Archives, Trucking Accidents

Everyone knows the dangers of drunk driving. Impaired judgment, slower reaction times, and higher accidents rates are expected, but for commercial truck drivers, fatigue poses a far greater threat than alcohol.

According to current estimates, truck driver fatigue is a contributing factor in 30 to 40 percent of all big truck crashes. Compare this to the fact that only 1 percent of all truck accidents involve a commercial truck driver operating a big rig under the influence of alcohol.

But trucking companies are businesses. Too many of them put profits over people, and they push drivers to drive longer hours. Couple this with a shortage of truck drivers and pay-per-mile incentives, and truck drivers are on often on the road longer than they should be.

As early as 1989, the United States Department of Transportation became deeply concerned with the dangers presented by tired semi-truck drivers. Statistics clearly demonstrated that driver fatigue was a bigger problem than drunk truck drivers.

In 1998 USDOT published a 7-year study, Commercial Motor Vehicle/Driver Fatigue and Alertness Study, that researched the affects of truck driver fatigue. It was found that when truck drivers become sleepy from excessive daily and weekly work hours, they exponentially increased the risk of big rig accidents that result in death or serious injuries.

In fact, the possibility of a crash doubles from the 8th to the 10th hour of driving. And it doubles again from the 10th to the 11th hour.

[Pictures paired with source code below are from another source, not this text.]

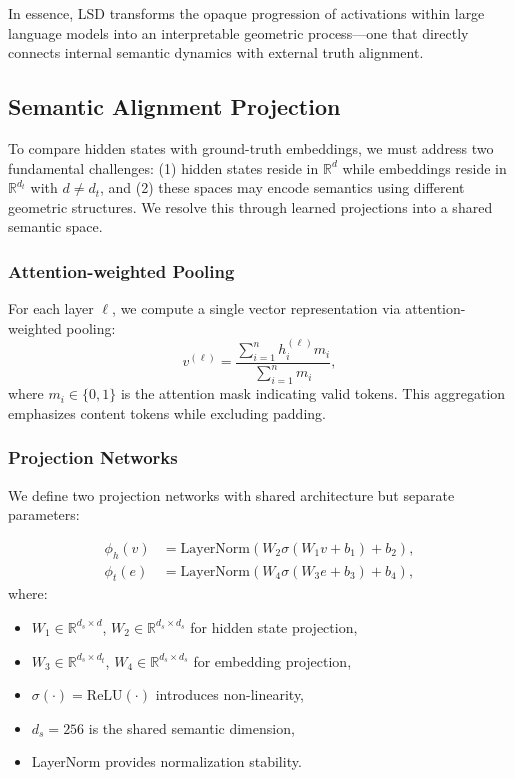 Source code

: \documentclass[11pt]{article}
\begin{document}
In essence, LSD transforms the opaque progression of activations within large language models into an interpretable geometric process—one that directly connects internal semantic dynamics with external truth alignment.


\subsection{Semantic Alignment Projection}
\label{sec:alignment}

To compare hidden states with ground-truth embeddings, we must address two fundamental challenges: (1) hidden states reside in $\mathbb{R}^d$ while embeddings reside in $\mathbb{R}^{d_t}$ with $d \neq d_t$, and (2) these spaces may encode semantics using different geometric structures. We resolve this through learned projections into a shared semantic space.

\subsubsection{Attention-weighted Pooling}

For each layer $\ell$, we compute a single vector representation via attention-weighted pooling:
\begin{equation}
v^{(\ell)} = \frac{\sum_{i=1}^{n} h_i^{(\ell)} m_i}{\sum_{i=1}^{n} m_i},
\label{eq:pooling}
\end{equation}
where $m_i \in \{0, 1\}$ is the attention mask indicating valid tokens. This aggregation emphasizes content tokens while excluding padding.

\subsubsection{Projection Networks}

We define two projection networks with shared architecture but separate parameters:

\begin{align}
\phi_h(v) &= \text{LayerNorm}(W_2 \sigma(W_1 v + b_1) + b_2), \label{eq:proj_h} \\
\phi_t(e) &= \text{LayerNorm}(W_4 \sigma(W_3 e + b_3) + b_4), \label{eq:proj_t}
\end{align}
where:
\begin{itemize}[leftmargin=*]
    \item $W_1 \in \mathbb{R}^{d_s \times d}$, $W_2 \in \mathbb{R}^{d_s \times d_s}$ for hidden state projection,
    \item $W_3 \in \mathbb{R}^{d_s \times d_t}$, $W_4 \in \mathbb{R}^{d_s \times d_s}$ for embedding projection,
    \item $\sigma(\cdot) = \text{ReLU}(\cdot)$ introduces non-linearity,
    \item $d_s = 256$ is the shared semantic dimension,
    \item LayerNorm provides normalization stability.
\end{itemize}
\end{document}

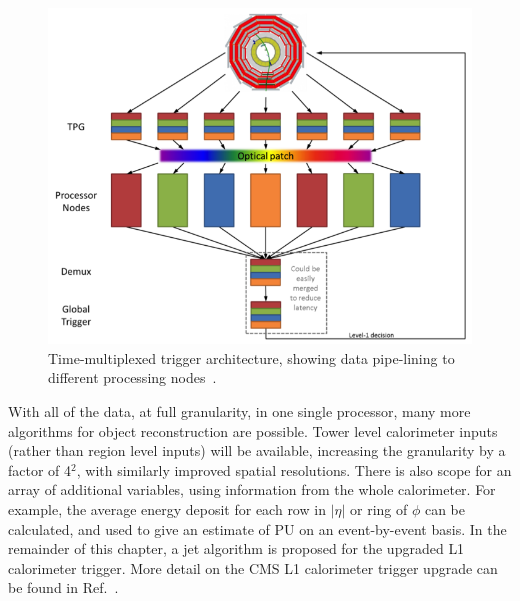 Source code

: \begin{figure}[h]
\begin{center}
  \includegraphics[scale=0.8]{Figures/l1jets/TMTrigger.png}

\caption{Time-multiplexed trigger architecture, showing data pipe-lining to different processing nodes~\cite{RoseTrig}. }
\label{fig:TMTrig}
\end{center}
\end{figure}


With all of the data, at full granularity, in one single processor, many more algorithms for object reconstruction are possible. 
Tower level calorimeter inputs (rather than region level inputs) will be available, increasing the granularity by a factor of 4$^{2}$, with similarly improved spatial resolutions.
There is also scope for an array of additional variables, using information from the whole calorimeter. For example, the average energy deposit for each row in $|\eta|$ or ring of $\phi$ can be calculated, and used to give an estimate of \ac{PU} on an event-by-event basis.
In the remainder of this chapter, a jet algorithm is proposed for the upgraded \ac{L1} calorimeter trigger.
More detail on the CMS \ac{L1} calorimeter trigger upgrade can be found in Ref.~\cite{1748-0221-9-01-C01006}.


%        

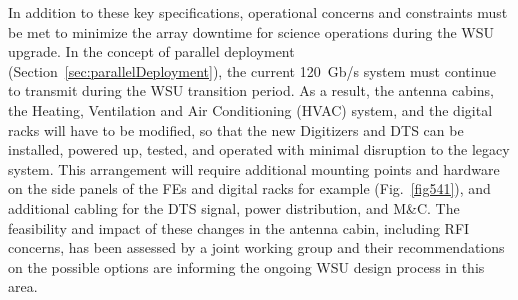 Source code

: In addition to these key specifications, operational concerns and constraints must be met to minimize the array downtime for science operations during the WSU upgrade. In the concept of parallel deployment (Section~\ref{sec:parallelDeployment}), the current 120~Gb/s system must continue to transmit during the WSU transition period. As a result, the antenna cabins, the Heating, Ventilation and Air Conditioning (HVAC) system, and the digital racks will have to be modified, so that the new Digitizers and DTS can be installed, powered up, tested, and operated with minimal disruption to the legacy system. This arrangement will require additional mounting points and hardware on the side panels of the FEs and digital racks for example (Fig.~\ref{fig541}), and additional cabling for the DTS signal, power distribution, and M\&C. The feasibility and impact of these changes in the antenna cabin, including RFI concerns, has been assessed by a joint working group %
\cite{IFSwitchLocation} and their recommendations on the possible options are informing the ongoing WSU design process in this area.

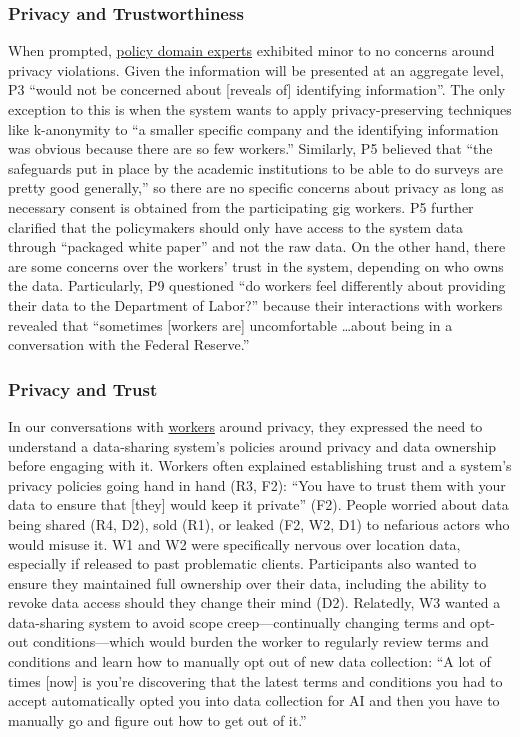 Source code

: \subsubsection{Privacy and Trustworthiness}\label{h.63yxjp6nz5ae}
{When prompted, \uline{policy domain experts} exhibited minor to no concerns around privacy violations.}
Given the information will be presented at an aggregate level, P3 ``would not be concerned about [reveals of] identifying information''. The only exception to this is when the system wants to apply privacy-preserving techniques like k-anonymity to ``a smaller specific company and the identifying information was obvious because there are so few workers.'' Similarly, P5 believed that ``the safeguards put in place by the academic institutions to be able to do surveys are pretty good generally,'' so there are no specific concerns about privacy as long as necessary consent {is obtained} from the participating gig workers. P5 further clarified that the policymakers should only have access to the system data through ``packaged white paper'' and not the raw data. On the other hand, there are some concerns over the workers' trust in the system, depending on who owns the data. Particularly, P9 questioned ``do workers feel differently about providing their data to the Department of Labor?'' because their interactions with workers revealed that ``sometimes [workers are] uncomfortable \dots about being in a conversation with the Federal Reserve.'' 



\subsubsection{Privacy and Trust}\label{findings-privacy}
{In our conversations with \uline{workers} around privacy, they expressed} the need to
understand a data-sharing system's policies around privacy and data ownership before engaging with it. {Workers} often explained establishing trust and a system's privacy policies going hand in hand (R3, F2): ``You have to trust them with your data to ensure that [they] would keep it private'' (F2). People worried about data being shared (R4, D2), sold (R1), or leaked (F2, W2, D1) to nefarious actors who would misuse it. W1 and W2 were specifically nervous over location data, especially if released to past problematic clients. Participants also wanted to ensure they maintained full ownership over their data, including the ability to revoke data access should they change their mind (D2). Relatedly, W3 wanted a data-sharing system to avoid scope creep---continually changing terms and opt-out conditions---which would burden the worker to regularly review terms and conditions and learn how to manually opt out of new data collection: ``A lot of times [now] is you're discovering that the latest terms and conditions you had to accept automatically opted you into data collection for AI and then you have to manually go and figure out how to get out of it.''

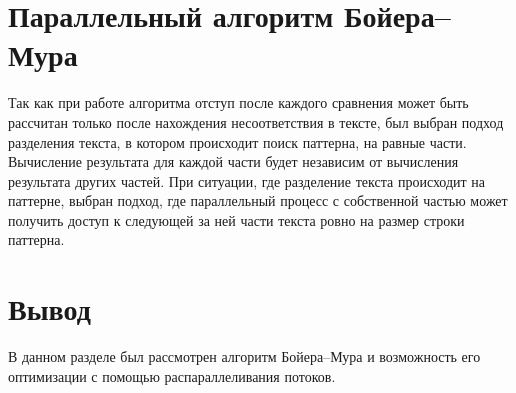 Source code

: \section{Параллельный алгоритм Бойера--Мура}
Так как при работе алгоритма отступ после каждого сравнения может быть рассчитан только после нахождения несоответствия в тексте, был выбран подход разделения
текста, в котором происходит поиск паттерна, на равные части. Вычисление результата для каждой части будет независим от вычисления результата других частей. При ситуации, где разделение текста происходит на паттерне,  выбран подход, где параллельный процесс с собственной частью может получить доступ к следующей за ней части текста ровно на размер строки паттерна.

\section*{Вывод}

В данном разделе был рассмотрен алгоритм Бойера--Мура и возможность его оптимизации с помощью распараллеливания потоков. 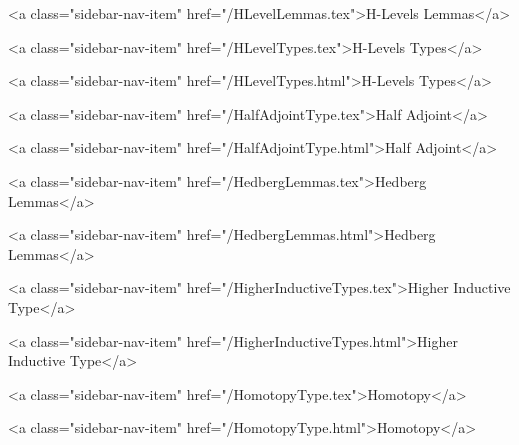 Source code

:       
        
          <a class="sidebar-nav-item" href="/HLevelLemmas.tex">H-Levels Lemmas</a>
        
      
    
      
        
          <a class="sidebar-nav-item" href="/HLevelTypes.tex">H-Levels Types</a>
        
      
    
      
        
          <a class="sidebar-nav-item" href="/HLevelTypes.html">H-Levels Types</a>
        
      
    
      
        
          <a class="sidebar-nav-item" href="/HalfAdjointType.tex">Half Adjoint</a>
        
      
    
      
        
          <a class="sidebar-nav-item" href="/HalfAdjointType.html">Half Adjoint</a>
        
      
    
      
        
          <a class="sidebar-nav-item" href="/HedbergLemmas.tex">Hedberg Lemmas</a>
        
      
    
      
        
          <a class="sidebar-nav-item" href="/HedbergLemmas.html">Hedberg Lemmas</a>
        
      
    
      
        
          <a class="sidebar-nav-item" href="/HigherInductiveTypes.tex">Higher Inductive Type</a>
        
      
    
      
        
          <a class="sidebar-nav-item" href="/HigherInductiveTypes.html">Higher Inductive Type</a>
        
      
    
      
        
          <a class="sidebar-nav-item" href="/HomotopyType.tex">Homotopy</a>
        
      
    
      
        
          <a class="sidebar-nav-item" href="/HomotopyType.html">Homotopy</a>
        
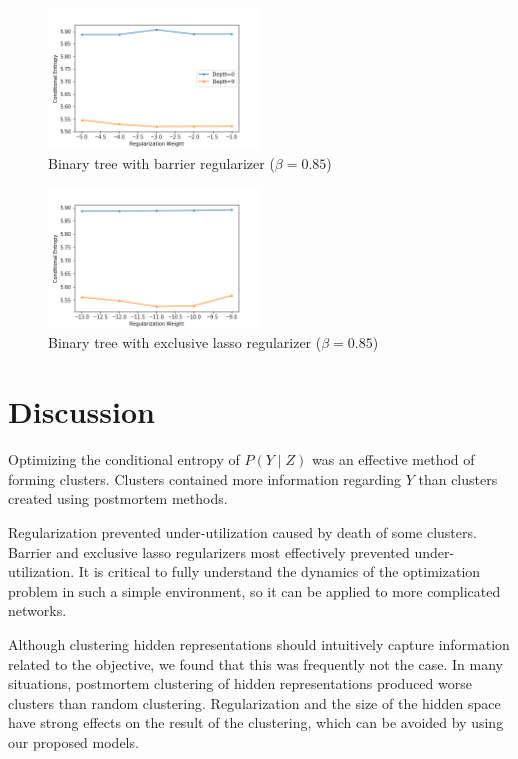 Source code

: \documentclass[11pt,letterpaper]{article}
\begin{document}
\begin{figure}
  \caption{Binary tree with barrier regularizer ($\beta=0.85$)}
\label{f:btb}
  \centering
    \includegraphics[width=0.5\textwidth]{skipgram_tree_b_0.png}
\end{figure}
\begin{figure}
  \caption{Binary tree with exclusive lasso regularizer ($\beta=0.85$)}
\label{f:btel}
  \centering
    \includegraphics[width=0.5\textwidth]{skipgram_tree_el_0.png}
\end{figure}

\section{Discussion}

Optimizing the conditional entropy of $P(Y\mid Z)$ was an effective method of forming clusters. Clusters contained more information regarding $Y$ than clusters created using postmortem methods.

Regularization prevented under-utilization caused by death of some clusters. Barrier and exclusive lasso regularizers most effectively prevented under-utilization. It is critical to fully understand the dynamics of the optimization problem in such a simple environment, so it can be applied to more complicated networks.

Although clustering hidden representations should intuitively capture information related to the objective, we found that this was frequently not the case. In many situations, postmortem clustering of hidden representations produced worse clusters than random clustering. Regularization and the size of the hidden space have strong effects on the result of the clustering, which can be avoided by using our proposed models.
\end{document}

After finding that drivers were usually poor judges of their own levels of sleepiness, and that they regularly do not obtain enough sleep to be alert drivers, the USDOT study provided the foundation for critical highway safety laws, such as maximum driving times.

Set at a 14-hour shift cap – though research shows drivers on the road longer than 10-hours are not capable of safe steering or normal lane tracking – large trucks are still involved in multiple-vehicle fatal crashes at twice the rate of passenger vehicles.

The Federal Motor Carrier Safety Administration reports that the deaths of more than 750 people and the injuries to 20,000 more people a year are attributable to tired truck drivers.

Yet even with the proof in front of them, trucking companies continue to fight vigorously against new regulations that would cut drivers’ on-the-road hours to 10 hours. Trucking associations hire lobbyists who are charged with influencing politicians to vote against any such legislation, and, when possible, to increase the hours truck drivers are permitted to be on the road.